In his resignation letter, Chaudhary flagged several governance concerns at the country’s largest exporter of basmati rice, including concerns over the usage of corporate social responsibility (CSR) funds, a write-off of certain export receivables without adequate deliberation, an arbitrary distribution of variable pay and annual increments to persons holding office or place of profit, and significant changes to the company’s object clause without comprehensive discussion with the board.
Company response
Refuting the claims, the company’s chief financial officer, Ashish Jain, said that the export receivables were of an Africa-based customer who defaulted on payments for rice shipments. KRBL tried to recover the dues and even sent legal notices to the client. Finally, the company was left with no alternative but to write off the ₹58-crore bad debt under the Foreign Exchange Management Act, 1999 and the Reserve Bank of India’s export directions.
Regarding the CSR and variable pay allegations, Jain said KRBL follows a “due process in CSR wherein an annual operating plan is presented and approved," and the pay hikes and bonuses for directors and senior executives, benchmarked to the industry, are vetted by the Nomination & Remuneration Committee, and approved by shareholders.

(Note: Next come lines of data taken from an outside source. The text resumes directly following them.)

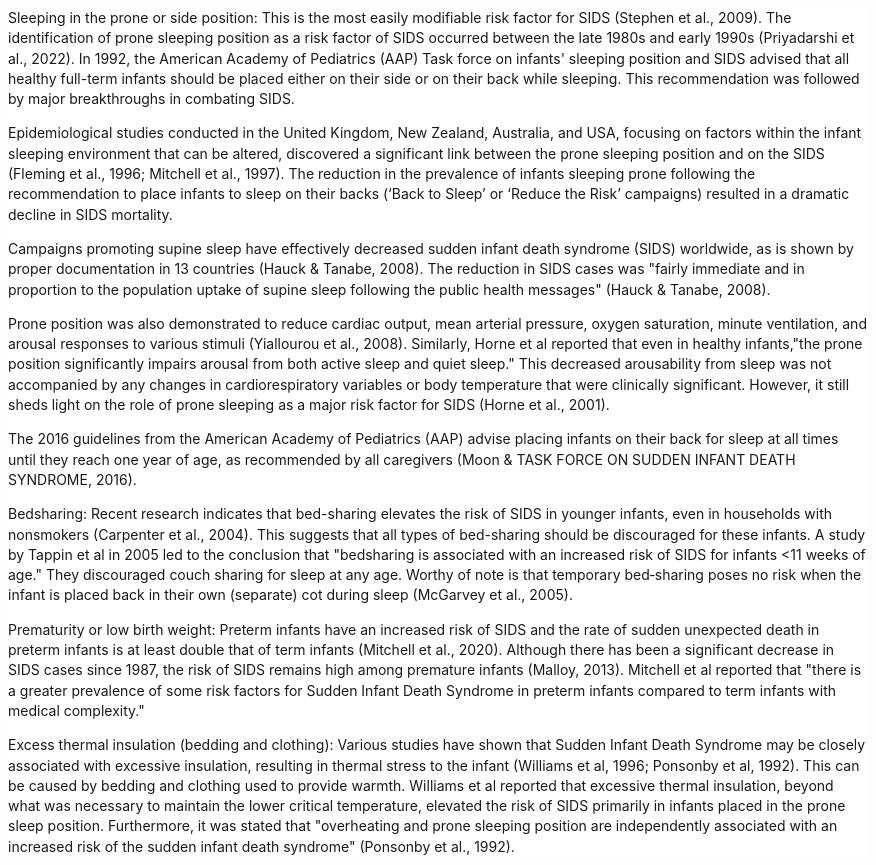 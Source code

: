 Sleeping in the prone or side position:  This is the most easily modifiable risk factor for SIDS (Stephen et al., 2009). The identification of prone sleeping position as a risk factor of SIDS occurred between the late 1980s and early 1990s (Priyadarshi et al., 2022). In 1992, the American Academy of Pediatrics (AAP) Task force on infants' sleeping position and SIDS advised that all healthy full-term infants should be placed either on their side or on their back while sleeping. This recommendation was followed by major breakthroughs in combating SIDS.

Epidemiological studies conducted in the United Kingdom, New Zealand, Australia, and USA, focusing on factors within the infant sleeping environment that can be altered, discovered a significant link between the prone sleeping position and on the SIDS  (Fleming et al., 1996; Mitchell et al., 1997). The reduction in the prevalence of infants sleeping prone following the recommendation to place infants to sleep on their backs (‘Back to Sleep’ or ‘Reduce the Risk’ campaigns) resulted in a dramatic decline in SIDS mortality.

Campaigns promoting supine sleep have effectively decreased sudden infant death syndrome (SIDS) worldwide, as is shown by proper documentation in 13 countries (Hauck & Tanabe, 2008). The reduction in SIDS cases was "fairly immediate and in proportion to the population uptake of supine sleep following the public health messages" (Hauck & Tanabe, 2008).
 
Prone position was also demonstrated to reduce cardiac output, mean arterial pressure, oxygen saturation, minute ventilation, and arousal responses to various stimuli (Yiallourou et al., 2008). Similarly, Horne et al reported that even in healthy infants,"the prone position significantly impairs arousal from both active sleep and quiet sleep." This decreased arousability from sleep was not accompanied by any changes in cardiorespiratory variables or body temperature that were clinically significant. However, it still sheds light on the role of prone sleeping as a major risk factor for SIDS (Horne et al., 2001).

The 2016 guidelines from the American Academy of Pediatrics (AAP) advise placing infants on their back for sleep at all times until they reach one year of age, as recommended by all caregivers (Moon & TASK FORCE ON SUDDEN INFANT DEATH SYNDROME, 2016).

Bedsharing: Recent research indicates that bed-sharing elevates the risk of SIDS in younger infants, even in households with nonsmokers (Carpenter et al., 2004). This suggests that all types of bed-sharing should be discouraged for these infants. A study by Tappin et al in 2005 led to the conclusion that "bedsharing is associated with an increased risk of SIDS for infants <11 weeks of age." They discouraged couch sharing for sleep at any age. Worthy of note is that temporary bed‐sharing poses no risk when the infant is placed back in their own (separate) cot during sleep (McGarvey et al., 2005).


Prematurity or low birth weight: 
Preterm infants have an increased risk of SIDS and the rate of sudden unexpected death in preterm infants is at least double that of term infants (Mitchell et al., 2020). Although there has been a significant decrease in SIDS cases since 1987, the risk of SIDS remains high among premature infants (Malloy, 2013). Mitchell et al reported that "there is a greater prevalence of some risk factors for Sudden Infant Death Syndrome in preterm infants compared to term infants with medical complexity."

Excess thermal insulation (bedding and clothing):
Various studies have shown that Sudden Infant Death Syndrome may be closely associated with excessive insulation, resulting in thermal stress to the infant (Williams et al, 1996; Ponsonby et al, 1992). This can be caused by bedding and clothing used to provide warmth. Williams et al reported that excessive thermal insulation, beyond what was necessary to maintain the lower     critical temperature, elevated the risk of SIDS primarily in infants placed in the prone sleep position. Furthermore, it was stated that "overheating and prone sleeping position are independently associated with an increased risk of the sudden infant death syndrome" (Ponsonby et al., 1992).
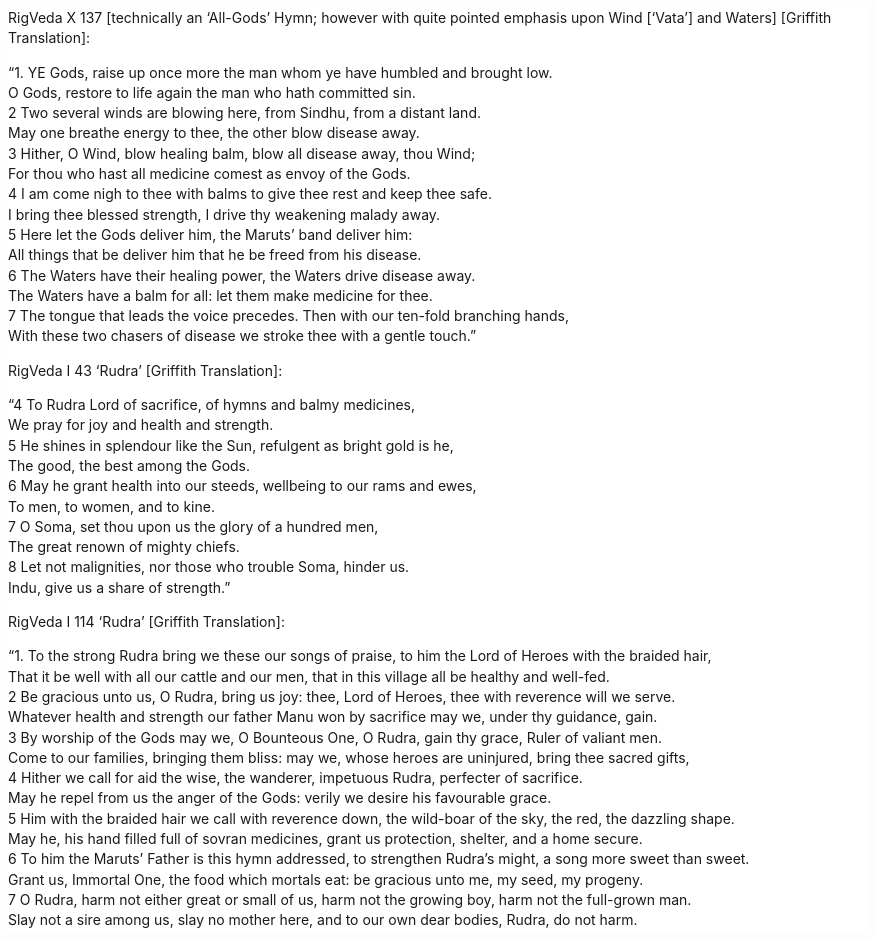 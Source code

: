 RigVeda X 137 \[technically an ‘All-Gods’ Hymn; however with quite
pointed emphasis upon Wind \[‘Vata’\] and Waters\] \[Griffith
Translation\]:

“1. YE Gods, raise up once more the man whom ye have humbled and brought
low.  
O Gods, restore to life again the man who hath committed sin.  
2 Two several winds are blowing here, from Sindhu, from a distant
land.  
May one breathe energy to thee, the other blow disease away.  
3 Hither, O Wind, blow healing balm, blow all disease away, thou Wind;  
For thou who hast all medicine comest as envoy of the Gods.  
4 I am come nigh to thee with balms to give thee rest and keep thee
safe.  
I bring thee blessed strength, I drive thy weakening malady away.  
5 Here let the Gods deliver him, the Maruts’ band deliver him:  
All things that be deliver him that he be freed from his disease.  
6 The Waters have their healing power, the Waters drive disease away.  
The Waters have a balm for all: let them make medicine for thee.  
7 The tongue that leads the voice precedes. Then with our ten-fold
branching hands,  
With these two chasers of disease we stroke thee with a gentle touch.”

RigVeda I 43 ‘Rudra’ \[Griffith Translation\]:

“4 To Rudra Lord of sacrifice, of hymns and balmy medicines,  
We pray for joy and health and strength.  
5 He shines in splendour like the Sun, refulgent as bright gold is he,  
The good, the best among the Gods.  
6 May he grant health into our steeds, wellbeing to our rams and ewes,  
To men, to women, and to kine.  
7 O Soma, set thou upon us the glory of a hundred men,  
The great renown of mighty chiefs.  
8 Let not malignities, nor those who trouble Soma, hinder us.  
Indu, give us a share of strength.”

RigVeda I 114 ‘Rudra’ \[Griffith Translation\]:

“1. To the strong Rudra bring we these our songs of praise, to him the
Lord of Heroes with the braided hair,  
That it be well with all our cattle and our men, that in this village
all be healthy and well-fed.  
2 Be gracious unto us, O Rudra, bring us joy: thee, Lord of Heroes, thee
with reverence will we serve.  
Whatever health and strength our father Manu won by sacrifice may we,
under thy guidance, gain.  
3 By worship of the Gods may we, O Bounteous One, O Rudra, gain thy
grace, Ruler of valiant men.  
Come to our families, bringing them bliss: may we, whose heroes are
uninjured, bring thee sacred gifts,  
4 Hither we call for aid the wise, the wanderer, impetuous Rudra,
perfecter of sacrifice.  
May he repel from us the anger of the Gods: verily we desire his
favourable grace.  
5 Him with the braided hair we call with reverence down, the wild-boar
of the sky, the red, the dazzling shape.  
May he, his hand filled full of sovran medicines, grant us protection,
shelter, and a home secure.  
6 To him the Maruts’ Father is this hymn addressed, to strengthen
Rudra’s might, a song more sweet than sweet.  
Grant us, Immortal One, the food which mortals eat: be gracious unto me,
my seed, my progeny.  
7 O Rudra, harm not either great or small of us, harm not the growing
boy, harm not the full-grown man.  
Slay not a sire among us, slay no mother here, and to our own dear
bodies, Rudra, do not harm.   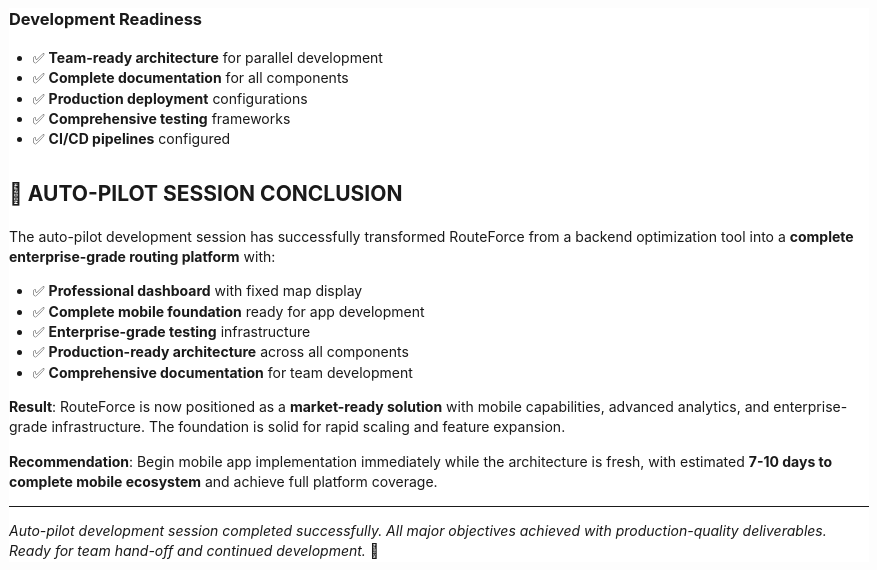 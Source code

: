 ### **Development Readiness**
- ✅ **Team-ready architecture** for parallel development
- ✅ **Complete documentation** for all components
- ✅ **Production deployment** configurations
- ✅ **Comprehensive testing** frameworks
- ✅ **CI/CD pipelines** configured

## 🎉 AUTO-PILOT SESSION CONCLUSION

The auto-pilot development session has successfully transformed RouteForce from a backend optimization tool into a **complete enterprise-grade routing platform** with:

- ✅ **Professional dashboard** with fixed map display
- ✅ **Complete mobile foundation** ready for app development
- ✅ **Enterprise-grade testing** infrastructure
- ✅ **Production-ready architecture** across all components
- ✅ **Comprehensive documentation** for team development

**Result**: RouteForce is now positioned as a **market-ready solution** with mobile capabilities, advanced analytics, and enterprise-grade infrastructure. The foundation is solid for rapid scaling and feature expansion.

**Recommendation**: Begin mobile app implementation immediately while the architecture is fresh, with estimated **7-10 days to complete mobile ecosystem** and achieve full platform coverage.

---

*Auto-pilot development session completed successfully. All major objectives achieved with production-quality deliverables. Ready for team hand-off and continued development.* 🚀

The company’s stock has declined by 12.3% since it made Chaudhary's resignation letter public on 13 September, while the benchmark index Nifty remained unchanged at 0.4% gain.
When contacted, KRBL reiterated its 15 September exchange filing, saying the board has called for an independent third-party review within 30 days. The report will be examined by board committees, which will then present their recommendations to the board.
- KRBL chairman called the independent director’s resignation ‘hostile’ and denied governance lapses.
- Chaudhary cited concerns over corporate social responsibility funds, receivables write-offs, and pay decisions.
- KRBL delayed disclosure of the resignation by five days, citing internal shock.
- The company has initiated a third-party review and is waiting for the auditor vetting.
- KRBL’s stock dropped 12.3% post-disclosure, signalling investor unease.